### WHAT YOU ARE ASKED TO DO
Would you please output, word for word, the span of the listing below that opens on the line containing "The Read tool" and closes on the line containing "The tool supports"? Include both ends and nothing more.

### RECORD SET
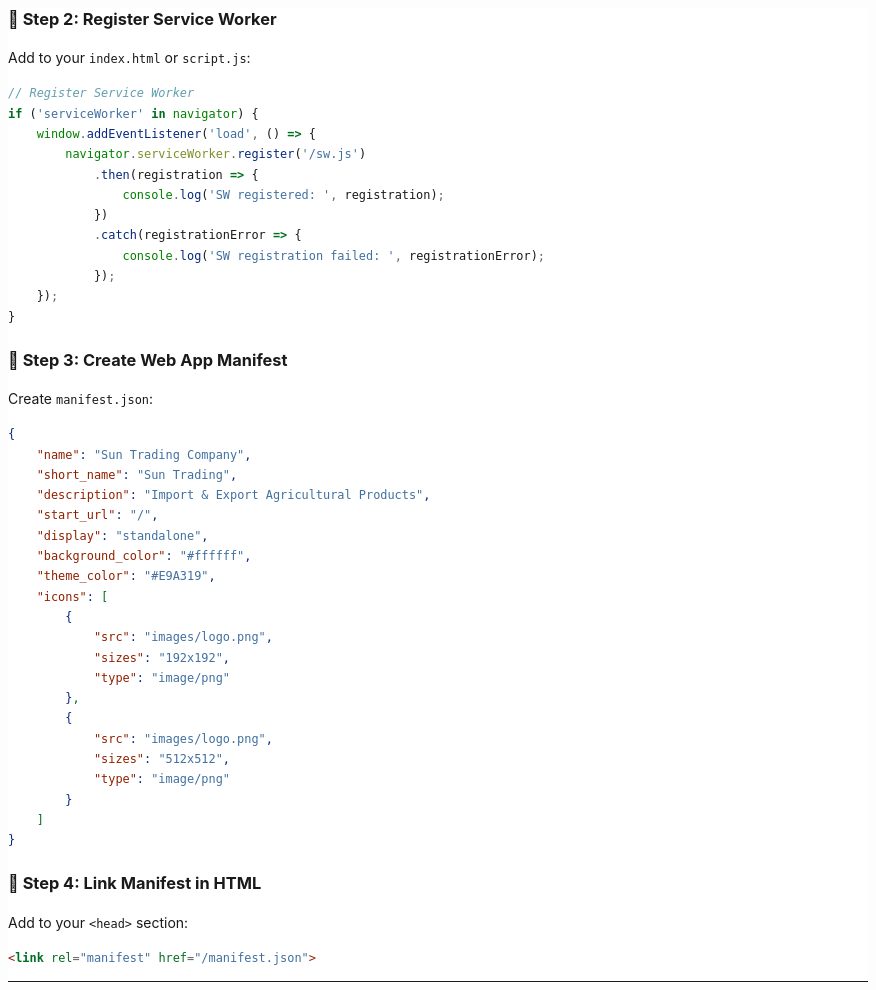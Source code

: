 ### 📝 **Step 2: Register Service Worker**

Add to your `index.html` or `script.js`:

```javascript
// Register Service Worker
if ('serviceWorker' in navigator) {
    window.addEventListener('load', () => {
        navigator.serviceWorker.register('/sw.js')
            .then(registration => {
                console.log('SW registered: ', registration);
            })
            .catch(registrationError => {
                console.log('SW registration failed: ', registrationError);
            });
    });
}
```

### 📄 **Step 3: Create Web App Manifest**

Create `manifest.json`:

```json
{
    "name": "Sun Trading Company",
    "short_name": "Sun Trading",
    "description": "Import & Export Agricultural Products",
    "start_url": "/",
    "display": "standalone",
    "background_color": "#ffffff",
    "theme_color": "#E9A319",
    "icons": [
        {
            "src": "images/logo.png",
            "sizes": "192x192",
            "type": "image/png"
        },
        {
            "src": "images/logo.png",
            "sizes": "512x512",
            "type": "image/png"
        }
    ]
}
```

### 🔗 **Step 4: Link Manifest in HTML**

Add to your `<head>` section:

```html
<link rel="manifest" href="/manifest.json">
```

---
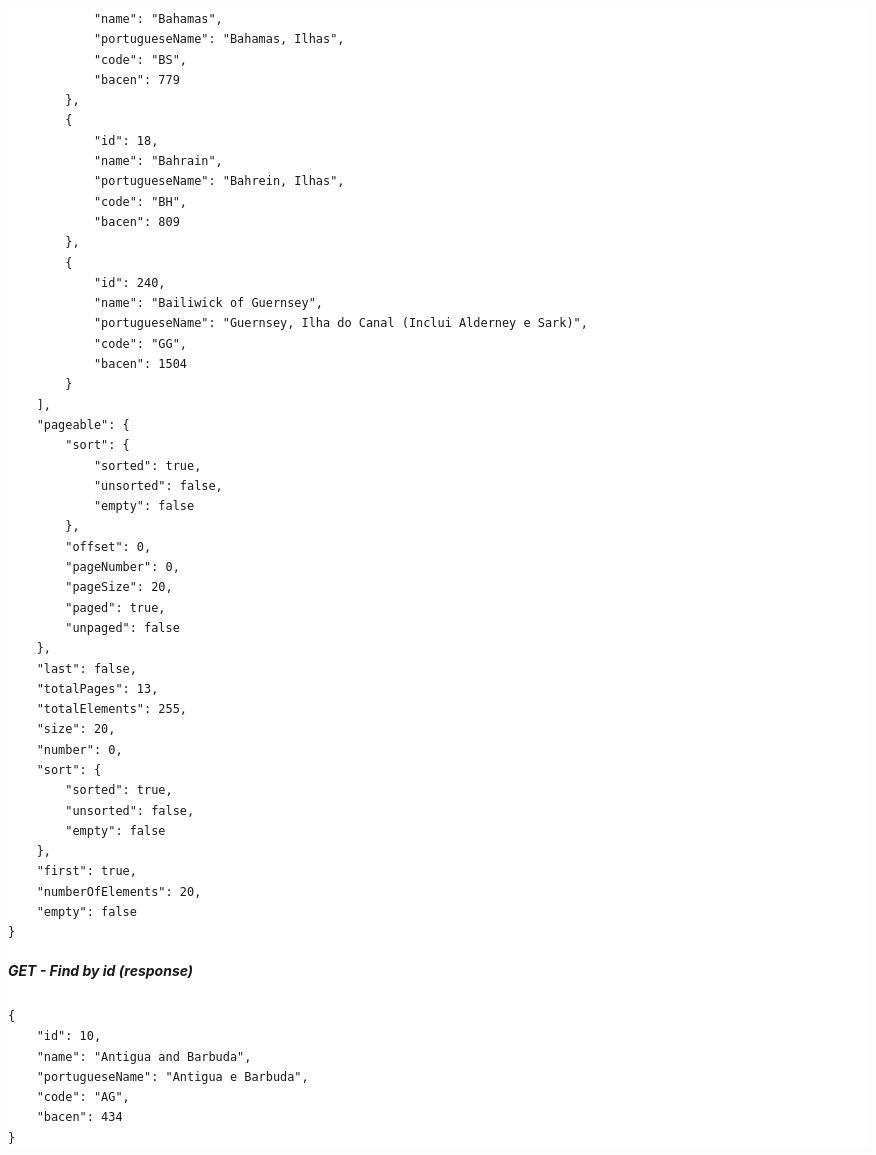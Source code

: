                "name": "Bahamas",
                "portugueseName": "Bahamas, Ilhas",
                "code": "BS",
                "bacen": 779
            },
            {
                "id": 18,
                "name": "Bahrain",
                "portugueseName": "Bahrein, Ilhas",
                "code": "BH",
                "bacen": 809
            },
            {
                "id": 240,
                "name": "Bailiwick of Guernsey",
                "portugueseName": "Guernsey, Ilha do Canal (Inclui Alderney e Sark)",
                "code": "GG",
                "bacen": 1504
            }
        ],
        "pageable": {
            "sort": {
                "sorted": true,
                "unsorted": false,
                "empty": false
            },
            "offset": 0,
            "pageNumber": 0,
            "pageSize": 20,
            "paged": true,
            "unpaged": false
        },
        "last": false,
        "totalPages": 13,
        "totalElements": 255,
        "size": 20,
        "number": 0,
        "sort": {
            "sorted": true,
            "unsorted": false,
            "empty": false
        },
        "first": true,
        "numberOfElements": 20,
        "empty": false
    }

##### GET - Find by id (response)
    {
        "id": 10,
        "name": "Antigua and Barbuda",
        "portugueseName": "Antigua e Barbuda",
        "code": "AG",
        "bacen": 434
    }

==

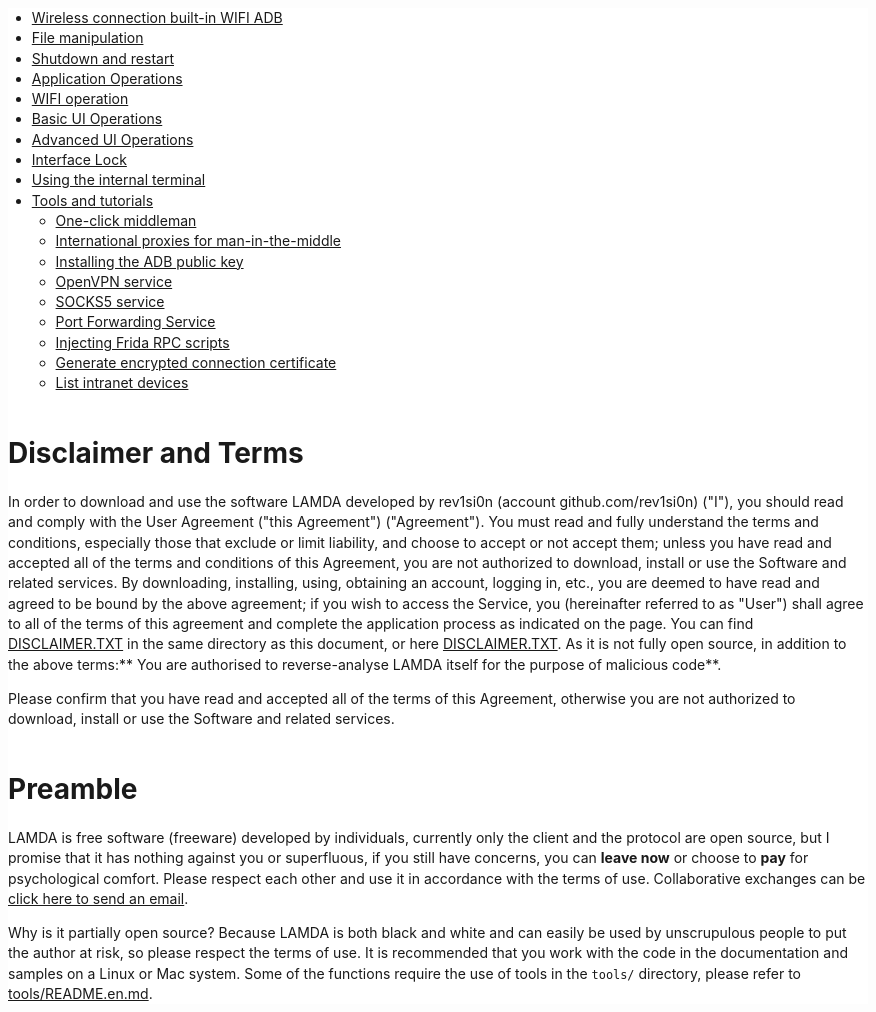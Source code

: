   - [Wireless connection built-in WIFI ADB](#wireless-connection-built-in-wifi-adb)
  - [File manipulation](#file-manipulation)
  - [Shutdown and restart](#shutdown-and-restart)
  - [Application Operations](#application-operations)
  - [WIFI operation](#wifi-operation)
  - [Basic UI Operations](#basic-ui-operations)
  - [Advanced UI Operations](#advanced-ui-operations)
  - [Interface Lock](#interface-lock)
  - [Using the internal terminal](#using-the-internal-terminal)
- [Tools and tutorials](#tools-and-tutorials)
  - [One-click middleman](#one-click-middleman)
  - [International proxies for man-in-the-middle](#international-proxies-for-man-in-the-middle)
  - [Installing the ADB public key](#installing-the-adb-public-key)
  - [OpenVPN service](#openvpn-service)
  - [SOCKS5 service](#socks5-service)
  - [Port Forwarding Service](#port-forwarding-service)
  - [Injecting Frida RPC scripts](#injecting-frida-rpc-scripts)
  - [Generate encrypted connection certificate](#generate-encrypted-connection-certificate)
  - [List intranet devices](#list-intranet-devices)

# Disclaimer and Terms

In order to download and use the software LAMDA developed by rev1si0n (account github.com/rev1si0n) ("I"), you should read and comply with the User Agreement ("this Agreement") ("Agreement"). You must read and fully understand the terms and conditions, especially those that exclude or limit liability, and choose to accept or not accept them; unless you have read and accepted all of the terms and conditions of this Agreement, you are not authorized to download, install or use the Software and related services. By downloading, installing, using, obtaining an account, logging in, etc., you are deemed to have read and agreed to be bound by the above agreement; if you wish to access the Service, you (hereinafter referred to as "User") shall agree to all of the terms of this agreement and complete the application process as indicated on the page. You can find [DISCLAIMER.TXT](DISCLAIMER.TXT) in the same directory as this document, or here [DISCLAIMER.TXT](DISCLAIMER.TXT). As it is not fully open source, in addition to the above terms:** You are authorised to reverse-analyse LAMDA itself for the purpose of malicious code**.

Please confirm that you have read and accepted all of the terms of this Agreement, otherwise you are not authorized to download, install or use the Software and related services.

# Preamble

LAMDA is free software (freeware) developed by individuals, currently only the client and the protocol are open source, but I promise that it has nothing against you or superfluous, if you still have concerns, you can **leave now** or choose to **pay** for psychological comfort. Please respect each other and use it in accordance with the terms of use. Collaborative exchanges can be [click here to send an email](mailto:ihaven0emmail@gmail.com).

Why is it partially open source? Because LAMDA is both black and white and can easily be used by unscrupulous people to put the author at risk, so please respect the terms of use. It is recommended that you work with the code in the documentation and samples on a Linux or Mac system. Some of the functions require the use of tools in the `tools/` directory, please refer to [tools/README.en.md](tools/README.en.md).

---

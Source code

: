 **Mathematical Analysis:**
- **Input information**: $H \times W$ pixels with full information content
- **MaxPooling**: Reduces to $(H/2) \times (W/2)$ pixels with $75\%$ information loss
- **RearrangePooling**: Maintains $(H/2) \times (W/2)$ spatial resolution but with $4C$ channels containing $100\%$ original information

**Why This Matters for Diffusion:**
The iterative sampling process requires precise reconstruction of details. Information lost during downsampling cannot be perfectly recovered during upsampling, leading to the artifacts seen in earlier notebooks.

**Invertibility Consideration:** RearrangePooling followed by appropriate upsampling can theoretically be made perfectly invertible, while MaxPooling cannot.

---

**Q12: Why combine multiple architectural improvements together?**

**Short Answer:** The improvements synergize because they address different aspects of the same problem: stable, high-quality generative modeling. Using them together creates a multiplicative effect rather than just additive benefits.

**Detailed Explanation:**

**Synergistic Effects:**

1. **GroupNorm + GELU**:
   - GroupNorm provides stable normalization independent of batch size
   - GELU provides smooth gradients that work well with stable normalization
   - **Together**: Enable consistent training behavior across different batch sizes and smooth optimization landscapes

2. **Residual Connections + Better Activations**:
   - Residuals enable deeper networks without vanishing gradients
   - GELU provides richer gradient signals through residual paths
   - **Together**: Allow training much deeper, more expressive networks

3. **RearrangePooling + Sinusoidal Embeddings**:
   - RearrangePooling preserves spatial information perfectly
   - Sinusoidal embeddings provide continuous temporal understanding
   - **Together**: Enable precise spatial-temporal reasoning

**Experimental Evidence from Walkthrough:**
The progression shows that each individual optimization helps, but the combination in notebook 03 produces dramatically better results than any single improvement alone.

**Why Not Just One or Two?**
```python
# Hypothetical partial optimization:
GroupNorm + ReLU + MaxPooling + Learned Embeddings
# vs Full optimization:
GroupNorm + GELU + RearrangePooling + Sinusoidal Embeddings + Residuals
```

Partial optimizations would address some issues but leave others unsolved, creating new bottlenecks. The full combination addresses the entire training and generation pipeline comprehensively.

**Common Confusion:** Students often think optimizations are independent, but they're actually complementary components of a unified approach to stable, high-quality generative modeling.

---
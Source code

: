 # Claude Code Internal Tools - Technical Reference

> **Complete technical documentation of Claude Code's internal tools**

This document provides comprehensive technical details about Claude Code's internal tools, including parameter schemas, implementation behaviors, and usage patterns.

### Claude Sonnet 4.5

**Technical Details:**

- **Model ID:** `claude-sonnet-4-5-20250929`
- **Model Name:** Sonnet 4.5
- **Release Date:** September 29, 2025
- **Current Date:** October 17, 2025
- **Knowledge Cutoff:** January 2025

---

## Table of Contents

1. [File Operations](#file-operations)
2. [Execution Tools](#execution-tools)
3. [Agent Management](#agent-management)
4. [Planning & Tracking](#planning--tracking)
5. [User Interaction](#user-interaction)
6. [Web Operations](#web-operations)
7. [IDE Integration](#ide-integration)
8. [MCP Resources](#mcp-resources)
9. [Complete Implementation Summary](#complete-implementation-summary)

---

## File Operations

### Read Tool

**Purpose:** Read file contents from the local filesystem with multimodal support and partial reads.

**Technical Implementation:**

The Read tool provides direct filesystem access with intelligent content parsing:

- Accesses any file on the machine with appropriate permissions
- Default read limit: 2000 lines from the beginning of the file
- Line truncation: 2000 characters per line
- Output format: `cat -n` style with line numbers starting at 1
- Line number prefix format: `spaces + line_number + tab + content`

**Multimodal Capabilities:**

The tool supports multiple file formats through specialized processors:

### OUTPUT FOR THIS TASK
The Read tool provides direct filesystem access with intelligent content parsing:

- Accesses any file on the machine with appropriate permissions
- Default read limit: 2000 lines from the beginning of the file
- Line truncation: 2000 characters per line
- Output format: `cat -n` style with line numbers starting at 1
- Line number prefix format: `spaces + line_number + tab + content`

**Multimodal Capabilities:**

The tool supports multiple file formats through specialized processors:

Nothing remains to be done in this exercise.